Providers May Be Overconfident in Data Security, Report Finds

laptopHealthcare organizations may be overconfident regarding the security of electronic health information, according to a new report from HIMSS Analytics. Respondents ranked themselves high for compliance with state and federal regulations and guidelines. However, 19 percent of organizations reported having a data breach in the past 12 months.

Although much of the fretting over healthcare IT has focused on hackers, the white paper notes that the majority of data breaches actually result from theft and carelessness. A stolen laptop, a forgotten mobile device, or improperly disposed-of documents can be as devastating to data security as an unprotected network. Since January 2008, over 110 healthcare organizations have reported data loss incidents. Over 46 percent of these incidents were caused by theft, and 24 percent were the result of loss or negligence. By comparison, only 12 percent resulted from web exposure.

Healthcare information is a particularly attractive target for attack due to the sensitivity of the data and the number of people who may handle it. Data breaches can be inconvenient and costly for healthcare organizations, and downright frightening for patients whose medical records may end up in the wrong hands. The Health Information Technology for Economic and Clinical Health Act (HITECH), which was signed into law last year, requires that data security breaches be disclosed to patients within 60 days of the incident.

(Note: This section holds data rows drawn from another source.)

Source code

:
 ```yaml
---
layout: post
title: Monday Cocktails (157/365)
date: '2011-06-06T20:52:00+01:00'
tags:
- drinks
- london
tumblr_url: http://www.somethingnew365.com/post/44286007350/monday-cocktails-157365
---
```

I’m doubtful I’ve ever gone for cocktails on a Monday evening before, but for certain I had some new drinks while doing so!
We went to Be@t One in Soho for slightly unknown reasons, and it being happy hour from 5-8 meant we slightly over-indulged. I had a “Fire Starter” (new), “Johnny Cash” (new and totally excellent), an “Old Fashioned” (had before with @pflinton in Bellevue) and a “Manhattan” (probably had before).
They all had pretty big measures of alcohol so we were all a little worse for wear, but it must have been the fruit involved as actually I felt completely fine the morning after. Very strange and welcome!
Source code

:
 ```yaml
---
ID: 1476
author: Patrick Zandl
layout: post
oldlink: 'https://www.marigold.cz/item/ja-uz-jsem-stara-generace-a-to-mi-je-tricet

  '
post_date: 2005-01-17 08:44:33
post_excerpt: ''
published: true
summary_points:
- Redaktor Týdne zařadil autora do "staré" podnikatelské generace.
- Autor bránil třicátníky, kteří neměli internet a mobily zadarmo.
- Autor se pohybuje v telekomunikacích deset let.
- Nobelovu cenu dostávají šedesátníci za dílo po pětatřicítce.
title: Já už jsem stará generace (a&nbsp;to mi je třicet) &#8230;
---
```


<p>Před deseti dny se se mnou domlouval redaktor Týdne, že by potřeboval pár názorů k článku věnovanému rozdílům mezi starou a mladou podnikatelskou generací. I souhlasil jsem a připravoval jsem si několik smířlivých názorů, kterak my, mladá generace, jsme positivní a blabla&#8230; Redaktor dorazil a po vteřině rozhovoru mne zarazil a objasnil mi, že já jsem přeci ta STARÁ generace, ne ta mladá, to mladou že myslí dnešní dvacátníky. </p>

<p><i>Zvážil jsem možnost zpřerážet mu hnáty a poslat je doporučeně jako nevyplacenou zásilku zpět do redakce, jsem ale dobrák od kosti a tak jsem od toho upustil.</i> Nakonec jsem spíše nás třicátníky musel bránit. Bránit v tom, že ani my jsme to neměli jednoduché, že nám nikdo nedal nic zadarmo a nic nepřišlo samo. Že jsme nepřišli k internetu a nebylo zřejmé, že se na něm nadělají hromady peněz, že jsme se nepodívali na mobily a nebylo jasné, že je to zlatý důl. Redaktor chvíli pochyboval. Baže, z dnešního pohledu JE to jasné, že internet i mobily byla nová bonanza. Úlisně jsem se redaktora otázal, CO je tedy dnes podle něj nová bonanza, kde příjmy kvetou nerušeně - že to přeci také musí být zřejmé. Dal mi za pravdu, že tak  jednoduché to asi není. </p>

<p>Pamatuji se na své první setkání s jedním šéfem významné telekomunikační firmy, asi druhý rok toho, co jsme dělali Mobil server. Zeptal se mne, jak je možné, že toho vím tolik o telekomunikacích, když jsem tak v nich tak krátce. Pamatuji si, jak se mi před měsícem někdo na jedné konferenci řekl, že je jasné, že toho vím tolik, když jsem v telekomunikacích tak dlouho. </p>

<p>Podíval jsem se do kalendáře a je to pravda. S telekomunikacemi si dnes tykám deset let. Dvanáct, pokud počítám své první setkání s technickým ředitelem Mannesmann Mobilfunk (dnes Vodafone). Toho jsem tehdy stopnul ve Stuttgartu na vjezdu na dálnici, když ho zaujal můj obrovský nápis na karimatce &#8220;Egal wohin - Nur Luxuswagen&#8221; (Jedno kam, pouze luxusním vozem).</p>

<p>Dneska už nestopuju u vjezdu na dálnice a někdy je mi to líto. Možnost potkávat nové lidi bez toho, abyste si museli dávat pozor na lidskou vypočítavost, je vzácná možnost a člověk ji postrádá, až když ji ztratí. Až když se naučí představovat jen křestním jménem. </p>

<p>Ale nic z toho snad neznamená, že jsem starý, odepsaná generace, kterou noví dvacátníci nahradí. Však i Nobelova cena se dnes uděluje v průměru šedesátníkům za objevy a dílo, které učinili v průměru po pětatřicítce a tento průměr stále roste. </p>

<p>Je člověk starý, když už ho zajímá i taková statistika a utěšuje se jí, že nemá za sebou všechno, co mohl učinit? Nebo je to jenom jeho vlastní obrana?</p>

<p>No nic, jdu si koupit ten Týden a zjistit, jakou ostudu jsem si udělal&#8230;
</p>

Lisa Gallagher, Senior Director of Privacy and Security at HIMSS, says that human error is a training and awareness issue. “Every employee in the organization needs to understand that they’re responsible for protecting the patient data,” says Gallagher. She suggests that healthcare organizations invest time and resources into employee training. Gallagher also recommends periodic audits of employee performance to ensure that employees are complying with security practices.

The white paper, which was commissioned by Kroll Fraud Solutions, also emphasizes the importance of training. The paper proposes a four-pronged approach to improving data security: Know your data, know your employees, know your partner, and know your response plan. Healthcare organizations should take steps to understand how patient data is used and managed. Employees must be carefully hired and trained. Third-party vendors should be made aware of their responsibilities in protecting patient data. Finally, organizations need to formulate a response plan that minimizes the risk of a repeat incident. The white paper can be downloaded for free here.

Companies that work in healthcare IT security include McKesson, Computer Programs & Systems, SAIC and IDX Systems Corporation. Of course, the best security system in the world won’t help if employees lose their laptops or mismanage patient data. What does your organization do to reduce human error when it comes to healthcare IT?